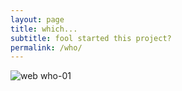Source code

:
 ```yaml
---
layout: page
title: which...
subtitle: fool started this project?
permalink: /who/
---
```


![web who-01](https://user-images.githubusercontent.com/15105131/41670880-c86392c8-74b5-11e8-99c0-92431754a32c.png)
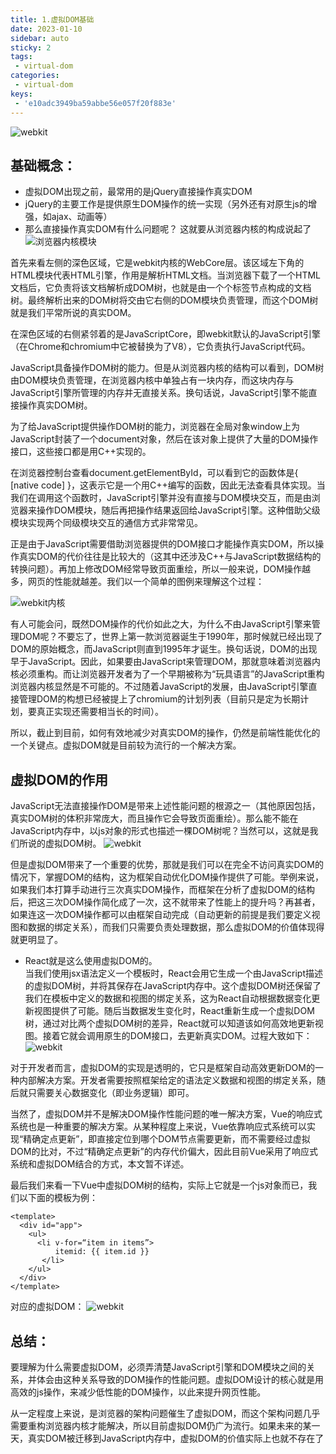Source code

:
 ```yaml
---
title: 1.虚拟DOM基础
date: 2023-01-10
sidebar: auto
sticky: 2
tags:
 - virtual-dom
categories:
 - virtual-dom
keys:
 - 'e10adc3949ba59abbe56e057f20f883e'
---
```


![webkit](./webkit-opreate.png)

<!-- more -->
## 基础概念：
- 虚拟DOM出现之前，最常用的是jQuery直接操作真实DOM
- jQuery的主要工作是提供原生DOM操作的统一实现（另外还有对原生js的增强，如ajax、动画等）
- 那么直接操作真实DOM有什么问题呢？ 这就要从浏览器内核的构成说起了
![浏览器内核模块](../../../.vuepress/src/img/broswer-operation.png)

首先来看左侧的深色区域，它是webkit内核的WebCore层。该区域左下角的HTML模块代表HTML引擎，作用是解析HTML文档。当浏览器下载了一个HTML文档后，它负责将该文档解析成DOM树，也就是由一个个标签节点构成的文档树。最终解析出来的DOM树将交由它右侧的DOM模块负责管理，而这个DOM树就是我们平常所说的真实DOM。

在深色区域的右侧紧邻着的是JavaScriptCore，即webkit默认的JavaScript引擎（在Chrome和chromium中它被替换为了V8），它负责执行JavaScript代码。

JavaScript具备操作DOM树的能力。但是从浏览器内核的结构可以看到，DOM树由DOM模块负责管理，在浏览器内核中单独占有一块内存，而这块内存与JavaScript引擎所管理的内存并无直接关系。换句话说，JavaScript引擎不能直接操作真实DOM树。

为了给JavaScript提供操作DOM树的能力，浏览器在全局对象window上为JavaScript封装了一个document对象，然后在该对象上提供了大量的DOM操作接口，这些接口都是用C++实现的。

在浏览器控制台查看document.getElementById，可以看到它的函数体是{ [native code] }，这表示它是一个用C++编写的函数，因此无法查看具体实现。当我们在调用这个函数时，JavaScript引擎并没有直接与DOM模块交互，而是由浏览器来操作DOM模块，随后再把操作结果返回给JavaScript引擎。这种借助父级模块实现两个同级模块交互的通信方式非常常见。

正是由于JavaScript需要借助浏览器提供的DOM接口才能操作真实DOM，所以操作真实DOM的代价往往是比较大的（这其中还涉及C++与JavaScript数据结构的转换问题）。再加上修改DOM经常导致页面重绘，所以一般来说，DOM操作越多，网页的性能就越差。我们以一个简单的图例来理解这个过程：

![webkit内核](../../../.vuepress/src/img/webkit-remark.png)

有人可能会问，既然DOM操作的代价如此之大，为什么不由JavaScript引擎来管理DOM呢？不要忘了，世界上第一款浏览器诞生于1990年，那时候就已经出现了DOM的原始概念，而JavaScript则直到1995年才诞生。换句话说，DOM的出现早于JavaScript。因此，如果要由JavaScript来管理DOM，那就意味着浏览器内核必须重构。而让浏览器开发者为了一个早期被称为“玩具语言”的JavaScript重构浏览器内核显然是不可能的。不过随着JavaScript的发展，由JavaScript引擎直接管理DOM的构想已经被提上了chromium的计划列表（目前只是定为长期计划，要真正实现还需要相当长的时间）。

所以，截止到目前，如何有效地减少对真实DOM的操作，仍然是前端性能优化的一个关键点。虚拟DOM就是目前较为流行的一个解决方案。


## 虚拟DOM的作用
JavaScript无法直接操作DOM是带来上述性能问题的根源之一（其他原因包括，真实DOM树的体积非常庞大，而且操作它会导致页面重绘）。那么能不能在JavaScript内存中，以js对象的形式也描述一棵DOM树呢？当然可以，这就是我们所说的虚拟DOM树。
![webkit](../../../.vuepress/src/img/webkit-opreate.png)

但是虚拟DOM带来了一个重要的优势，那就是我们可以在完全不访问真实DOM的情况下，掌握DOM的结构，这为框架自动优化DOM操作提供了可能。举例来说，如果我们本打算手动进行三次真实DOM操作，而框架在分析了虚拟DOM的结构后，把这三次DOM操作简化成了一次，这不就带来了性能上的提升吗？再甚者，如果连这一次DOM操作都可以由框架自动完成（自动更新的前提是我们要定义视图和数据的绑定关系），而我们只需要负责处理数据，那么虚拟DOM的价值体现得就更明显了。

- React就是这么使用虚拟DOM的。 <br />
当我们使用jsx语法定义一个模板时，React会用它生成一个由JavaScript描述的虚拟DOM树，并将其保存在JavaScript内存中。这个虚拟DOM树还保留了我们在模板中定义的数据和视图的绑定关系，这为React自动根据数据变化更新视图提供了可能。随后当数据发生变化时，React重新生成一个虚拟DOM树，通过对比两个虚拟DOM树的差异，React就可以知道该如何高效地更新视图。接着它就会调用原生的DOM接口，去更新真实DOM。过程大致如下：
![webkit](../../../.vuepress/src/img/dom-update.png)


对于开发者而言，虚拟DOM的实现是透明的，它只是框架自动高效更新DOM的一种内部解决方案。开发者需要按照框架给定的语法定义数据和视图的绑定关系，随后就只需要关心数据变化（即业务逻辑）即可。

当然了，虚拟DOM并不是解决DOM操作性能问题的唯一解决方案，Vue的响应式系统也是一种重要的解决方案。从某种程度上来说，Vue依靠响应式系统可以实现“精确定点更新”，即直接定位到哪个DOM节点需要更新，而不需要经过虚拟DOM的比对，不过“精确定点更新”的内存代价偏大，因此目前Vue采用了响应式系统和虚拟DOM结合的方式，本文暂不详述。

最后我们来看一下Vue中虚拟DOM树的结构，实际上它就是一个js对象而已，我们以下面的模板为例：
```vue
<template>
  <div id="app">
    <ul>
      <li v-for=“item in items”>
          itemid: {{ item.id }}
       </li>
    </ul>
  </div>
</template>
```
对应的虚拟DOM：
![webkit](../../../.vuepress/src/img/dom-tree-nodes.png)

## 总结：
要理解为什么需要虚拟DOM，必须弄清楚JavaScript引擎和DOM模块之间的关系，并体会由这种关系导致的DOM操作的性能问题。虚拟DOM设计的核心就是用高效的js操作，来减少低性能的DOM操作，以此来提升网页性能。

从一定程度上来说，是浏览器的架构问题催生了虚拟DOM，而这个架构问题几乎需要重构浏览器内核才能解决，所以目前虚拟DOM仍广为流行。如果未来的某一天，真实DOM被迁移到JavaScript内存中，虚拟DOM的价值实际上也就不存在了



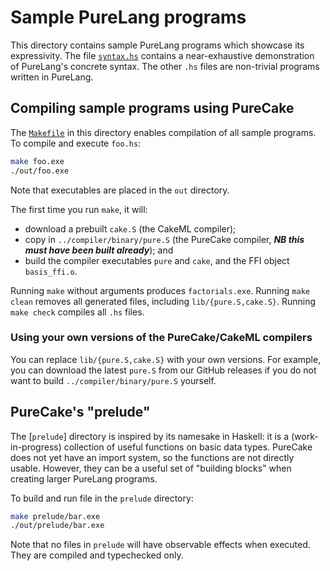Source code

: # Sample PureLang programs

This directory contains sample PureLang programs which showcase its expressivity.
The file [`syntax.hs`](syntax.hs) contains a near-exhaustive demonstration of PureLang's concrete syntax.
The other `.hs` files are non-trivial programs written in PureLang.


## Compiling sample programs using PureCake

The [`Makefile`](Makefile) in this directory enables compilation of all sample programs.
To compile and execute `foo.hs`:
```bash
make foo.exe
./out/foo.exe
```
Note that executables are placed in the `out` directory.

The first time you run `make`, it will:
 - download a prebuilt `cake.S` (the CakeML compiler);
 - copy in `../compiler/binary/pure.S` (the PureCake compiler, ***NB this must have been built already***); and
 - build the compiler executables `pure` and `cake`, and the FFI object `basis_ffi.o`.

Running `make` without arguments produces `factorials.exe`.
Running `make clean` removes all generated files, including `lib/{pure.S,cake.S}`.
Running `make check` compiles all `.hs` files.

### Using your own versions of the PureCake/CakeML compilers

You can replace `lib/{pure.S,cake.S}` with your own versions.
For example, you can download the latest `pure.S` from our GitHub releases if you do not want to build `../compiler/binary/pure.S` yourself.


## PureCake's "prelude"

The [`prelude`] directory is inspired by its namesake in Haskell: it is a (work-in-progress) collection of useful functions on basic data types.
PureCake does not yet have an import system, so the functions are not directly usable.
However, they can be a useful set of "building blocks" when creating larger PureLang programs.

To build and run file in the `prelude` directory:
```bash
make prelude/bar.exe
./out/prelude/bar.exe
```
Note that no files in `prelude` will have observable effects when executed.
They are compiled and typechecked only.

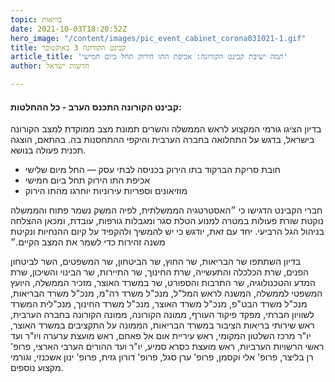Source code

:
 ```yaml
---
topic: בריאות
date: 2021-10-03T18:20:52Z
hero_image: "/content/images/pic_event_cabinet_corona031021-1.gif"
title: קבינט הקורונה 3 באוקטובר
article_title: 'תמה ישיבת קבינט הקורונה: אכיפת התו הירוק תחל ביום חמישי'
author: חדשות ישראל

---
```

#### קבינט הקורונה התכנס הערב - כל ההחלטות:

בדיון הציגו גורמי המקצוע לראש הממשלה והשרים תמונת מצב ממוקדת למצב הקורונה בישראל, בדגש על התחלואה בחברה הערבית והיקפי ההתחסנות בה. בהתאם, הוצגה תכנית פעולה בנושא.

* חובת סריקת הברקוד בתו הירוק בכניסה לבתי עסק — החל מיום שלישי
* אכיפת התו הירוק תחל ביום חמישי
* מוזיאונים וספריות עירוניות יוחרגו מהתו הירוק

חברי הקבינט הדגישו כי ״האסטרטגיה הממשלתית, לפיה המשק נשמר פתוח והממשלה נוקטת שורת פעולות במטרה למנוע הטלת סגר ומגבלות גורפות, עובדת, ומכאן ההצלחה בניהול הגל הרביעי. יחד עם זאת, יודגש כי יש להמשיך ולהקפיד על קיום ההנחיות ונקיטת משנה זהירות כדי לשמר את המצב הקיים.״

בדיון השתתפו שר הבריאות, שר החוץ, שר הביטחון, שר המשפטים, השר לביטחון הפנים, שרת הכלכלה והתעשייה, שרת החינוך, שר התיירות, שר הבינוי והשיכון, שרת המדע והטכנולוגיה, שר התרבות והספורט, שר במשרד האוצר, מזכיר הממשלה, היועץ המשפטי לממשלה, המשנה לראש המל"ל, מנכ"ל משרד רה"מ, מנכ"ל משרד הבריאות, מנכ"ל משרד הבט"פ, מנכ"ל משרד האוצר, מנכ"ל משרד החינוך, מנכ"לית המשרד לשוויון חברתי, מפקד פיקוד העורף, ממונה הקורונה, ממונה הקורונה בחברה הערבית, ראש שירותי בריאות הציבור במשרד הבריאות, הממונה על התקציבים במשרד האוצר, יו"ר מרכז השלטון המקומי, ראש עיריית אום אל פאחם, ראש מועצת ערערה ויו"ר ועד ראשי הרשויות הערביות, ראש מועצת כסרא סמיע, יו"ר ועד ההורים הערבי הארצי, פרופ' רן בליצר, פרופ' אלי וקסמן, פרופ' ערן סגל, פרופ' דורון גזית, פרופ' ינון אשכנזי, וגורמי מקצוע נוספים.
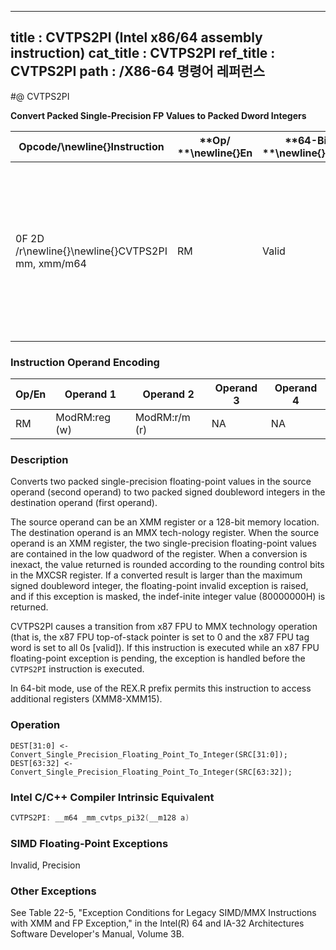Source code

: ----------------------------
title : CVTPS2PI (Intel x86/64 assembly instruction)
cat_title : CVTPS2PI
ref_title : CVTPS2PI
path : /X86-64 명령어 레퍼런스
----------------------------
#@ CVTPS2PI

**Convert Packed Single-Precision FP Values to Packed Dword Integers**

|**Opcode/**\newline{}**Instruction**|**Op/ **\newline{}**En**|**64-Bit **\newline{}**Mode**|**Compat/**\newline{}**Leg Mode**|**Description**|
|------------------------------------|------------------------|-----------------------------|---------------------------------|---------------|
|0F 2D /r\newline{}\newline{}CVTPS2PI mm, xmm/m64|RM|Valid|Valid|Convert two packed single-precision floating-point values from xmm/m64 to two packed signed doubleword integers in mm.|
### Instruction Operand Encoding


|Op/En|Operand 1|Operand 2|Operand 3|Operand 4|
|-----|---------|---------|---------|---------|
|RM|ModRM:reg (w)|ModRM:r/m (r)|NA|NA|
### Description


Converts two packed single-precision floating-point values in the source operand (second operand) to two packed signed doubleword integers in the destination operand (first operand).

The source operand can be an XMM register or a 128-bit memory location. The destination operand is an MMX tech-nology register. When the source operand is an XMM register, the two single-precision floating-point values are contained in the low quadword of the register. When a conversion is inexact, the value returned is rounded according to the rounding control bits in the MXCSR register. If a converted result is larger than the maximum signed doubleword integer, the floating-point invalid exception is raised, and if this exception is masked, the indef-inite integer value (80000000H) is returned.

CVTPS2PI causes a transition from x87 FPU to MMX technology operation (that is, the x87 FPU top-of-stack pointer is set to 0 and the x87 FPU tag word is set to all 0s [valid]). If this instruction is executed while an x87 FPU floating-point exception is pending, the exception is handled before the `CVTPS2PI` instruction is executed.

In 64-bit mode, use of the REX.R prefix permits this instruction to access additional registers (XMM8-XMM15).


### Operation

```info-verb
DEST[31:0] <- Convert_Single_Precision_Floating_Point_To_Integer(SRC[31:0]);
DEST[63:32] <- Convert_Single_Precision_Floating_Point_To_Integer(SRC[63:32]);
```

### Intel C/C++ Compiler Intrinsic Equivalent

```cpp
CVTPS2PI: __m64 _mm_cvtps_pi32(__m128 a)
```
### SIMD Floating-Point Exceptions


Invalid, Precision

### Other Exceptions


See Table 22-5, "Exception Conditions for Legacy SIMD/MMX Instructions with XMM and FP Exception," in the Intel(R) 64 and IA-32 Architectures Software Developer's Manual, Volume 3B.

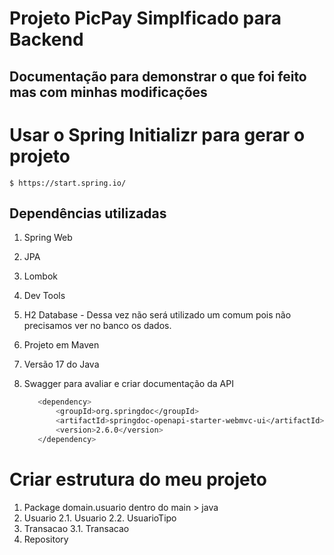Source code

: # Projeto PicPay Simplficado para Backend

## Documentação para demonstrar o que foi feito mas com minhas modificações

# Usar o Spring Initializr para gerar o projeto

    $ https://start.spring.io/

## Dependências utilizadas

1. Spring Web
2. JPA
3. Lombok
4. Dev Tools
5. H2 Database - Dessa vez não será utilizado um comum pois não precisamos ver no banco os dados.
6. Projeto em Maven
7. Versão 17 do Java
8. Swagger para avaliar e criar documentação da API

    ```bash
       <dependency>
           <groupId>org.springdoc</groupId>
           <artifactId>springdoc-openapi-starter-webmvc-ui</artifactId>
           <version>2.6.0</version>
       </dependency>
    ```

# Criar estrutura do meu projeto

1. Package domain.usuario dentro do main > java
2. Usuario
2.1. Usuario
2.2. UsuarioTipo
3. Transacao
3.1. Transacao
4. Repository





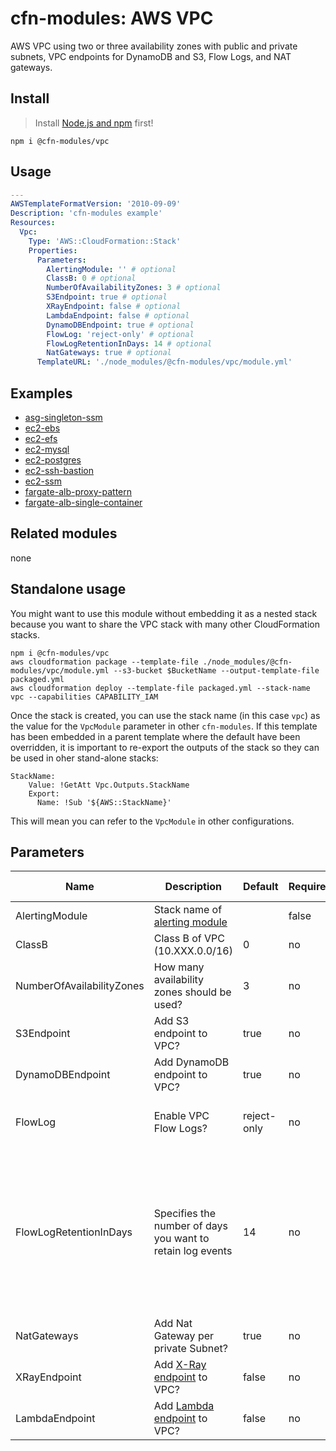 # cfn-modules: AWS VPC

AWS VPC using two or three availability zones with public and private subnets, VPC endpoints for DynamoDB and S3, Flow Logs, and NAT gateways.

## Install

> Install [Node.js and npm](https://nodejs.org/) first!

```
npm i @cfn-modules/vpc
```

## Usage

```yaml
---
AWSTemplateFormatVersion: '2010-09-09'
Description: 'cfn-modules example'
Resources:
  Vpc:
    Type: 'AWS::CloudFormation::Stack'
    Properties:
      Parameters:
        AlertingModule: '' # optional
        ClassB: 0 # optional
        NumberOfAvailabilityZones: 3 # optional
        S3Endpoint: true # optional
        XRayEndpoint: false # optional
        LambdaEndpoint: false # optional
        DynamoDBEndpoint: true # optional
        FlowLog: 'reject-only' # optional
        FlowLogRetentionInDays: 14 # optional
        NatGateways: true # optional
      TemplateURL: './node_modules/@cfn-modules/vpc/module.yml'
```

## Examples

* [asg-singleton-ssm](https://github.com/cfn-modules/docs/tree/master/examples/asg-singleton-ssm)
* [ec2-ebs](https://github.com/cfn-modules/docs/tree/master/examples/ec2-ebs)
* [ec2-efs](https://github.com/cfn-modules/docs/tree/master/examples/ec2-efs)
* [ec2-mysql](https://github.com/cfn-modules/docs/tree/master/examples/ec2-mysql)
* [ec2-postgres](https://github.com/cfn-modules/docs/tree/master/examples/ec2-postgres)
* [ec2-ssh-bastion](https://github.com/cfn-modules/docs/tree/master/examples/ec2-ssh-bastion)
* [ec2-ssm](https://github.com/cfn-modules/docs/tree/master/examples/ec2-ssm)
* [fargate-alb-proxy-pattern](https://github.com/cfn-modules/docs/tree/master/examples/fargate-alb-proxy-pattern)
* [fargate-alb-single-container](https://github.com/cfn-modules/docs/tree/master/examples/fargate-alb-single-container)

## Related modules

none

## Standalone usage

You might want to use this module without embedding it as a nested stack because you want to share the VPC stack with many other CloudFormation stacks.

```
npm i @cfn-modules/vpc
aws cloudformation package --template-file ./node_modules/@cfn-modules/vpc/module.yml --s3-bucket $BucketName --output-template-file packaged.yml
aws cloudformation deploy --template-file packaged.yml --stack-name vpc --capabilities CAPABILITY_IAM
```

Once the stack is created, you can use the stack name (in this case `vpc`) as the value for the `VpcModule` parameter in other `cfn-modules`. If this template has been embedded in a parent template where the default have been overridden, it is important to re-export the outputs of the stack so they can be used in oher stand-alone stacks:

```
StackName:
    Value: !GetAtt Vpc.Outputs.StackName
    Export:
      Name: !Sub '${AWS::StackName}'
```

This will mean you can refer to the `VpcModule` in other configurations.

## Parameters

<table>
  <thead>
    <tr>
      <th>Name</th>
      <th>Description</th>
      <th>Default</th>
      <th>Required?</th>
      <th>Allowed values</th>
    </tr>
  </thead>
  <tbody>
    <tr>
      <td>AlertingModule</td>
      <td>Stack name of <a href="https://www.npmjs.com/package/@cfn-modules/alerting">alerting module</a></td>
      <td></td>
      <td>false</td>
      <td></td>
    </tr>
    <tr>
      <td>ClassB</td>
      <td>Class B of VPC (10.XXX.0.0/16)</td>
      <td>0</td>
      <td>no</td>
      <td>[0-255]</td>
    </tr>
    <tr>
      <td>NumberOfAvailabilityZones</td>
      <td>How many availability zones should be used?</td>
      <td>3</td>
      <td>no</td>
      <td>[2-3]</td>
    </tr>
    <tr>
      <td>S3Endpoint</td>
      <td>Add S3 endpoint to VPC?</td>
      <td>true</td>
      <td>no</td>
      <td>[true, false]</td>
    </tr>
    <tr>
      <td>DynamoDBEndpoint</td>
      <td>Add DynamoDB endpoint to VPC?</td>
      <td>true</td>
      <td>no</td>
      <td>[true, false]</td>
    </tr>
    <tr>
      <td>FlowLog</td>
      <td>Enable VPC Flow Logs?</td>
      <td>reject-only</td>
      <td>no</td>
      <td>[true, reject-only, false]</td>
    </tr>
    <tr>
      <td>FlowLogRetentionInDays</td>
      <td>Specifies the number of days you want to retain log events</td>
      <td>14</td>
      <td>no</td>
      <td>[1, 3, 5, 7, 14, 30, 60, 90, 120, 150, 180, 365, 400, 545, 731, 1827, 3653]</td>
    </tr>
    <tr>
      <td>NatGateways</td>
      <td>Add Nat Gateway per private Subnet?</td>
      <td>true</td>
      <td>no</td>
      <td>[true, false]</td>
    </tr>
    <tr>
      <td>XRayEndpoint</td>
      <td>Add <a href="https://docs.aws.amazon.com/xray/latest/devguide/xray-security-vpc-endpoint.html">X-Ray endpoint</a> to VPC?</td>
      <td>false</td>
      <td>no</td>
      <td>[true, false]</td>
    </tr>
    <tr>
      <td>LambdaEndpoint</td>
      <td>Add <a href="https://docs.aws.amazon.com/lambda/latest/dg/configuration-vpc-endpoints.html">Lambda endpoint</a> to VPC?</td>
      <td>false</td>
      <td>no</td>
      <td>[true, false]</td>
    </tr>
  </tbody>
</table>
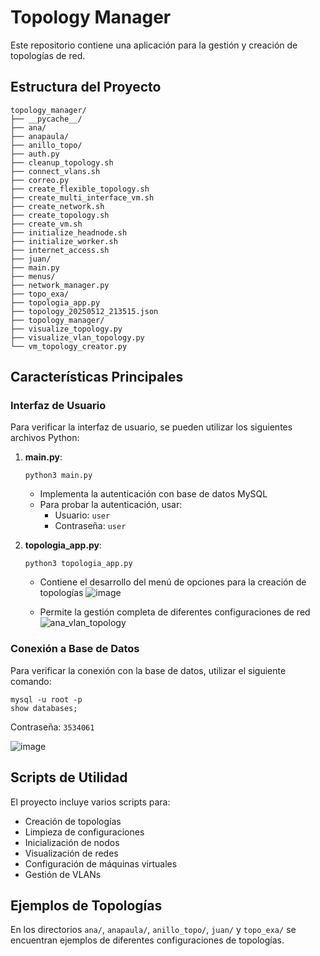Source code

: # Topology Manager

Este repositorio contiene una aplicación para la gestión y creación de topologías de red.

## Estructura del Proyecto

```
topology_manager/
├── __pycache__/
├── ana/
├── anapaula/
├── anillo_topo/
├── auth.py
├── cleanup_topology.sh
├── connect_vlans.sh
├── correo.py
├── create_flexible_topology.sh
├── create_multi_interface_vm.sh
├── create_network.sh
├── create_topology.sh
├── create_vm.sh
├── initialize_headnode.sh
├── initialize_worker.sh
├── internet_access.sh
├── juan/
├── main.py
├── menus/
├── network_manager.py
├── topo_exa/
├── topologia_app.py
├── topology_20250512_213515.json
├── topology_manager/
├── visualize_topology.py
├── visualize_vlan_topology.py
└── vm_topology_creator.py
```

## Características Principales

### Interfaz de Usuario
Para verificar la interfaz de usuario, se pueden utilizar los siguientes archivos Python:

1. **main.py**:
   ```
   python3 main.py 
   ```
   - Implementa la autenticación con base de datos MySQL
   - Para probar la autenticación, usar:
     - Usuario: `user`
     - Contraseña: `user`

3. **topologia_app.py**:
   ```
   python3 topologia_app.py
   ```
   - Contiene el desarrollo del menú de opciones para la creación de topologías
   ![image](https://github.com/user-attachments/assets/9e59f687-224d-4f62-8294-1c74580c79f3)

   - Permite la gestión completa de diferentes configuraciones de red
   ![ana_vlan_topology](https://github.com/user-attachments/assets/19df1326-44c2-4768-b595-673f14cc6ab7)


### Conexión a Base de Datos
Para verificar la conexión con la base de datos, utilizar el siguiente comando:
```
mysql -u root -p
show databases;
```
Contraseña: `3534061`

![image](https://github.com/user-attachments/assets/e382d6a9-2832-4363-8acb-16734d6c4a63)

## Scripts de Utilidad

El proyecto incluye varios scripts para:
- Creación de topologías
- Limpieza de configuraciones
- Inicialización de nodos
- Visualización de redes
- Configuración de máquinas virtuales
- Gestión de VLANs

## Ejemplos de Topologías

En los directorios `ana/`, `anapaula/`, `anillo_topo/`, `juan/` y `topo_exa/` se encuentran ejemplos de diferentes configuraciones de topologías.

§ **Required action**
Note each line above that holds "will", then copy all of them.

§ **Completed exercise**
The first time you run `make`, it will:
Note that no files in `prelude` will have observable effects when executed.
This will mean you can refer to the `VpcModule` in other configurations.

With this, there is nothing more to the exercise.